SBAM Update on Congressional Struggle Over Health Care Reform
March 18, 2010
(By SBAM health insurance expert Scott Lyon)
Health care reform continues to consume all of the oxygen in Washington, D.C., and on most of the cable news networks. The President has delayed his oversees trip hoping that by his new departure date of Sunday that he will have a major political victory in hand.
Meanwhile extreme political pressure continues to be exerted on the “holdout Democrats” in the House. Closer to home Rep. Dale Kildee has recently agreed to vote for the bill and Rep. Bart Stupak (and as many as 12 other House Democrats who do not want any federal funding for abortion) continues to hold out as a no vote. It seems to SBAM that every other member of our House delegation in Washington is in the camp of their political party – meaning that all of the Democrats are a yes vote and the Republicans are no votes.
On March 16, on behalf of SBAM’s 9,000 small business owners and their 100,000+ employees, I sent a letter to each of our Representatives urging a NO vote. We urge you to do the same. SBAM’s primary opposition to the bill is that it does very little with regards to cost containment. H.R. 3590 contains provisions that will increase the cost of private health insurance and damage our health care delivery system. The bill that passed the Senate includes billions in new taxes, and employer mandates or penalties.
House leaders are attempting what most would consider an end-run. They are working to structure a rule to “deem” the Senate bill completed upon passage of a companion bill that makes changes to the underlying Senate version. In other words, they would be making changes to a bill that has not seen a formal vote and is not law. In essence, they are hoping that the modified bill makes the underlying bill law, even though the bill being “corrected” has never been voted upon. Said Speaker Pelosi: “It’s more insider and process-oriented than most people want to know…but I like it, because people don’t have to vote on the Senate bill.”
Speaker Pelosi may like “deeming” laws passed, but passing laws without voting on them is blatantly unconstitutional. As former federal judge Michael McConnell wrote in the Wall Street Journal:
“It may be clever, but it is not constitutional. To become law…the Senate health-care bill must actually be signed into law. The Constitution speaks directly to how that is done. According to Article I, Section 7, in order for a “Bill” to “become a Law,” it “shall have passed the House of Representatives and the Senate” and be “presented to the President of the United States” for signature or veto. Unless a bill actually has “passed” both Houses, it cannot be presented to the president and cannot become a law.” Only in Washington…
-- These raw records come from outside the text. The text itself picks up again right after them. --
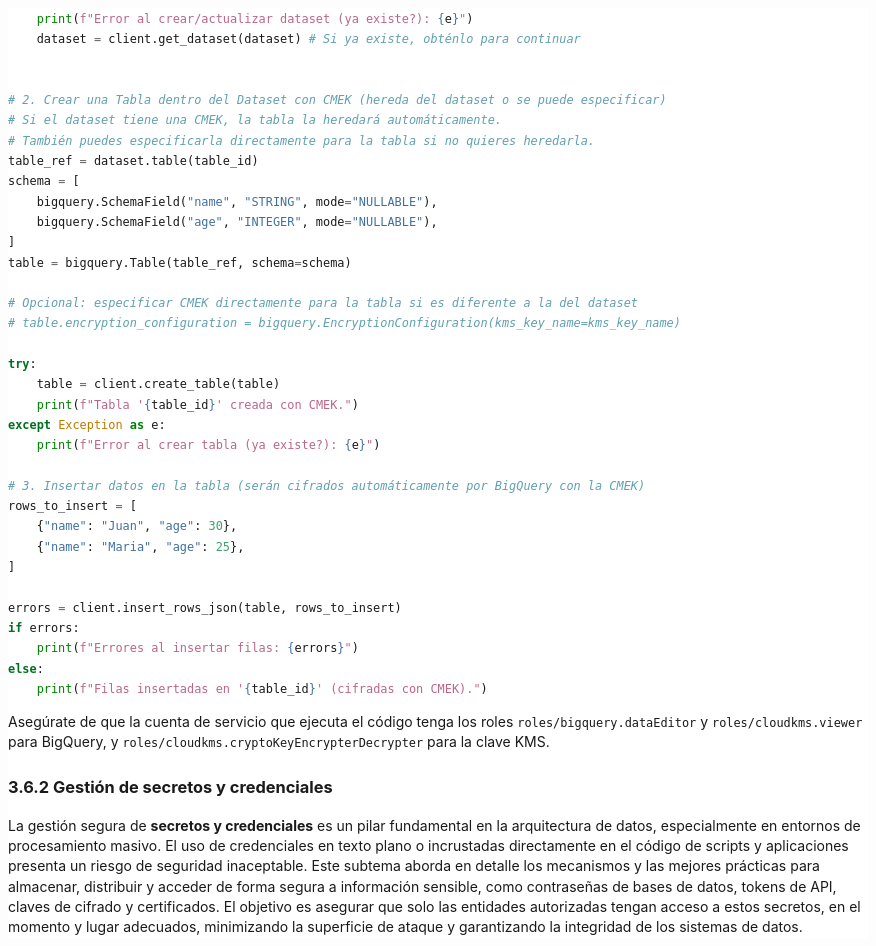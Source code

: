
 ```python
    print(f"Error al crear/actualizar dataset (ya existe?): {e}")
    dataset = client.get_dataset(dataset) # Si ya existe, obténlo para continuar


# 2. Crear una Tabla dentro del Dataset con CMEK (hereda del dataset o se puede especificar)
# Si el dataset tiene una CMEK, la tabla la heredará automáticamente.
# También puedes especificarla directamente para la tabla si no quieres heredarla.
table_ref = dataset.table(table_id)
schema = [
    bigquery.SchemaField("name", "STRING", mode="NULLABLE"),
    bigquery.SchemaField("age", "INTEGER", mode="NULLABLE"),
]
table = bigquery.Table(table_ref, schema=schema)

# Opcional: especificar CMEK directamente para la tabla si es diferente a la del dataset
# table.encryption_configuration = bigquery.EncryptionConfiguration(kms_key_name=kms_key_name)

try:
    table = client.create_table(table)
    print(f"Tabla '{table_id}' creada con CMEK.")
except Exception as e:
    print(f"Error al crear tabla (ya existe?): {e}")

# 3. Insertar datos en la tabla (serán cifrados automáticamente por BigQuery con la CMEK)
rows_to_insert = [
    {"name": "Juan", "age": 30},
    {"name": "Maria", "age": 25},
]

errors = client.insert_rows_json(table, rows_to_insert)
if errors:
    print(f"Errores al insertar filas: {errors}")
else:
    print(f"Filas insertadas en '{table_id}' (cifradas con CMEK).")

```

Asegúrate de que la cuenta de servicio que ejecuta el código tenga los roles `roles/bigquery.dataEditor` y `roles/cloudkms.viewer` para BigQuery, y `roles/cloudkms.cryptoKeyEncrypterDecrypter` para la clave KMS.


### 3.6.2 Gestión de secretos y credenciales 

La gestión segura de **secretos y credenciales** es un pilar fundamental en la arquitectura de datos, especialmente en entornos de procesamiento masivo. El uso de credenciales en texto plano o incrustadas directamente en el código de scripts y aplicaciones presenta un riesgo de seguridad inaceptable. Este subtema aborda en detalle los mecanismos y las mejores prácticas para almacenar, distribuir y acceder de forma segura a información sensible, como contraseñas de bases de datos, tokens de API, claves de cifrado y certificados. El objetivo es asegurar que solo las entidades autorizadas tengan acceso a estos secretos, en el momento y lugar adecuados, minimizando la superficie de ataque y garantizando la integridad de los sistemas de datos.
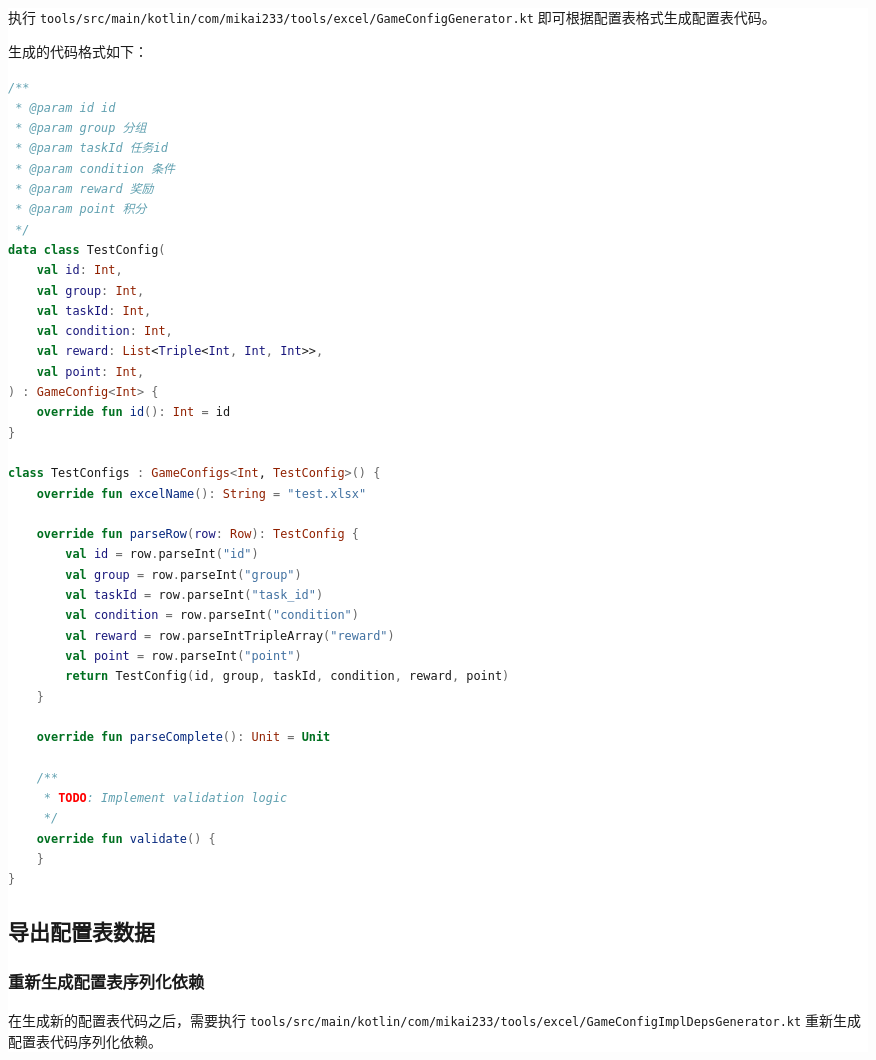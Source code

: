 执行 `tools/src/main/kotlin/com/mikai233/tools/excel/GameConfigGenerator.kt` 即可根据配置表格式生成配置表代码。

生成的代码格式如下：

```kotlin
/**
 * @param id id
 * @param group 分组
 * @param taskId 任务id
 * @param condition 条件
 * @param reward 奖励
 * @param point 积分
 */
data class TestConfig(
    val id: Int,
    val group: Int,
    val taskId: Int,
    val condition: Int,
    val reward: List<Triple<Int, Int, Int>>,
    val point: Int,
) : GameConfig<Int> {
    override fun id(): Int = id
}

class TestConfigs : GameConfigs<Int, TestConfig>() {
    override fun excelName(): String = "test.xlsx"

    override fun parseRow(row: Row): TestConfig {
        val id = row.parseInt("id")
        val group = row.parseInt("group")
        val taskId = row.parseInt("task_id")
        val condition = row.parseInt("condition")
        val reward = row.parseIntTripleArray("reward")
        val point = row.parseInt("point")
        return TestConfig(id, group, taskId, condition, reward, point)
    }

    override fun parseComplete(): Unit = Unit

    /**
     * TODO: Implement validation logic
     */
    override fun validate() {
    }
}
```

## 导出配置表数据

### 重新生成配置表序列化依赖

在生成新的配置表代码之后，需要执行 `tools/src/main/kotlin/com/mikai233/tools/excel/GameConfigImplDepsGenerator.kt`
重新生成配置表代码序列化依赖。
All the rule bending/breaking is intended to avoid putting House Democrats in the uncomfortable position of voting on the Senate bill directly, which contains many unfavorable provisions. H.R. 3590 contains provisions that raise costs and cause many problems for our health care system. The bill that passed the Senate includes billions in new taxes, a weak individual mandate that will drive up insurance premiums as people opt out of private insurance until they are sick, the expansion of Medicaid that will cripple state budgets, and a new national long-term care program that would make Bernie Madoff proud. It has been described by Senate Budget Committee Chair Kent Conrad (a Democrat) as a “Ponzi Scheme.” Further, HR 3590 still includes the special deals negotiated for individual Senators (read bought their votes) in several states including Louisiana, Florida and Nebraska among others. If this becomes law, Michigan taxpayers will be subsidizing these states’ Medicaid populations. Is our economy in good enough shape to afford that?
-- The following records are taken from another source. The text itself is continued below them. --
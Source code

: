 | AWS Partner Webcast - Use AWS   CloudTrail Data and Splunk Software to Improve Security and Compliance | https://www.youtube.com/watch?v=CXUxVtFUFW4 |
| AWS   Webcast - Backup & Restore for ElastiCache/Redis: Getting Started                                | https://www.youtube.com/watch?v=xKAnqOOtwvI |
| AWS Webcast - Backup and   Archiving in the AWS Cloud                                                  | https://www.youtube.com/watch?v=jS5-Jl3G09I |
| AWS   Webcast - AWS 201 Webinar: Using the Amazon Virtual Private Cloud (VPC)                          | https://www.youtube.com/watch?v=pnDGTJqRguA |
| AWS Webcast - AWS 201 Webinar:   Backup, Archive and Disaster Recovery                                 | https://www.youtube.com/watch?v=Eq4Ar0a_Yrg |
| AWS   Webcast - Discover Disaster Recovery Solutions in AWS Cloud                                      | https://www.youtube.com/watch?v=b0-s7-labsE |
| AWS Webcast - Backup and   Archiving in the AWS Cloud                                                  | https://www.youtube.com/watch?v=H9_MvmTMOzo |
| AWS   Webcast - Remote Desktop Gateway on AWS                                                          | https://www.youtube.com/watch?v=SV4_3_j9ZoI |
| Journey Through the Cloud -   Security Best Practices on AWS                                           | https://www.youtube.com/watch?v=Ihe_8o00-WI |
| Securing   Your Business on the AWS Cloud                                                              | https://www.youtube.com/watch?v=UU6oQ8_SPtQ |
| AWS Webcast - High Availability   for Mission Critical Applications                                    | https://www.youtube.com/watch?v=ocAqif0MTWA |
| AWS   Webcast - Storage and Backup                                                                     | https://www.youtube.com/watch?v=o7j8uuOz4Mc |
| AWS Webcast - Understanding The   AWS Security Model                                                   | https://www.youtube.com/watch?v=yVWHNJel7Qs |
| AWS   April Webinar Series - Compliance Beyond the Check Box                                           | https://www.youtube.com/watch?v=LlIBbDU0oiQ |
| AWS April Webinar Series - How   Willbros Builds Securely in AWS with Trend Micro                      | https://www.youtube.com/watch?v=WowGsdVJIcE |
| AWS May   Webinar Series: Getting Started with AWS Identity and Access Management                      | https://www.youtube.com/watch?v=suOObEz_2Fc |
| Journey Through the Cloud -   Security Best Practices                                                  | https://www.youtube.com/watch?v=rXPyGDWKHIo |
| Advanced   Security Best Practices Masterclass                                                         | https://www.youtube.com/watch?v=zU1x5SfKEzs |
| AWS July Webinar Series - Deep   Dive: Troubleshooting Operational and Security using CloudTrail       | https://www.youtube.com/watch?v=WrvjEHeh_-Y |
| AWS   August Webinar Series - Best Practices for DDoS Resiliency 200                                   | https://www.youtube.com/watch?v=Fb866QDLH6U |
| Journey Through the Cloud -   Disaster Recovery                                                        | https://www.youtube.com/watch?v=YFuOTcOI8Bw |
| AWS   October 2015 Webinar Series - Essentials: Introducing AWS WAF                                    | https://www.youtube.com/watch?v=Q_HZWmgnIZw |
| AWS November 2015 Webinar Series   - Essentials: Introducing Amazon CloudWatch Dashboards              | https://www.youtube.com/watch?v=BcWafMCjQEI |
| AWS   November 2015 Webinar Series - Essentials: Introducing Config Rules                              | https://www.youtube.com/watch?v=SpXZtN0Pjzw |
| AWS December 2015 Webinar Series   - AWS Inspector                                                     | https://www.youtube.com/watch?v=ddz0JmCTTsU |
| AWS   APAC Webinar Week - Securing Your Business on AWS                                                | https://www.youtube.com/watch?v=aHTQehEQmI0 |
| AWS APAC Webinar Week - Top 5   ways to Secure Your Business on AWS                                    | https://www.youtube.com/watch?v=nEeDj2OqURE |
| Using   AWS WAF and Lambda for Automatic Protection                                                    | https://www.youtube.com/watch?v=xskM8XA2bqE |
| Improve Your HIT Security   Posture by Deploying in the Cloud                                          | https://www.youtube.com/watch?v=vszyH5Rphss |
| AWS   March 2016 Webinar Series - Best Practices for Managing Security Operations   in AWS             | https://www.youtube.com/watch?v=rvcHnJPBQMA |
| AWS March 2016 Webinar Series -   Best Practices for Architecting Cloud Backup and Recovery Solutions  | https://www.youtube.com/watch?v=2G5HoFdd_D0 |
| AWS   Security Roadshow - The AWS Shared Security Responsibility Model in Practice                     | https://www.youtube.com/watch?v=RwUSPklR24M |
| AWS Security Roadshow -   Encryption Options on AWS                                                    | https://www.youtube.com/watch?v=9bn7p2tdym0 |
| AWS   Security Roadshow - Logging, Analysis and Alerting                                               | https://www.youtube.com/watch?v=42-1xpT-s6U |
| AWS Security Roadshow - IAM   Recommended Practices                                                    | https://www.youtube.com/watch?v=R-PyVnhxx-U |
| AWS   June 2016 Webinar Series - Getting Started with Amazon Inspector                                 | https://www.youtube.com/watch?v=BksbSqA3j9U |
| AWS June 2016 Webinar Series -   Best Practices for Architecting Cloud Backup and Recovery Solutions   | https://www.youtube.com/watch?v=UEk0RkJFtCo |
The House Rules Committee was expected to meet March 17 after the House Budget Committee passed procedural hurdles on March 15 for the use of budget reconciliation. Meanwhile, the Committee delayed taking additional steps until the Congressional Budget Office (CBO) released its analysis (which just moments ago happened.)
The latest version of the Democrats’ health overhaul will cost $940 billion over a decade and expand insurance coverage to as many as 32 million Americans, according to a CBO report cited March 18 by Democratic aides. The CBO report was delayed for the past three days, (hum, I wonder why it took so long). And remember the $940 billion is only what health care reform will cost the federal government, not what it will cost the American public including you, me and our small business community.
Also, the Senate Parliamentarian and others have voiced skepticism as to whether it would be above-board to “deem” a bill passed with a companion corrections bill before the bill itself is signed into law. The House Rules Committee is expected to wrap up their business giving House members the 72 hours promised by Speaker Pelosi to review the final bill before a vote. It should be an interesting end to the week. Will Michigan State beat New Mexico State in NCAA basketball or will Pelosi beat Boehner?
Not all that surprising is that the politics over process controversy has overshadowed the real issue in the debate, which is – are the votes there to pass this bill/is this a good or bad piece of legislation? While Senate Democrats seem to have the 50 votes necessary to send the bill into a tie-breaking vote for Vice President Joe Biden, House Democrats are reportedly as many as ten votes short of the necessary 216 votes needed for passage.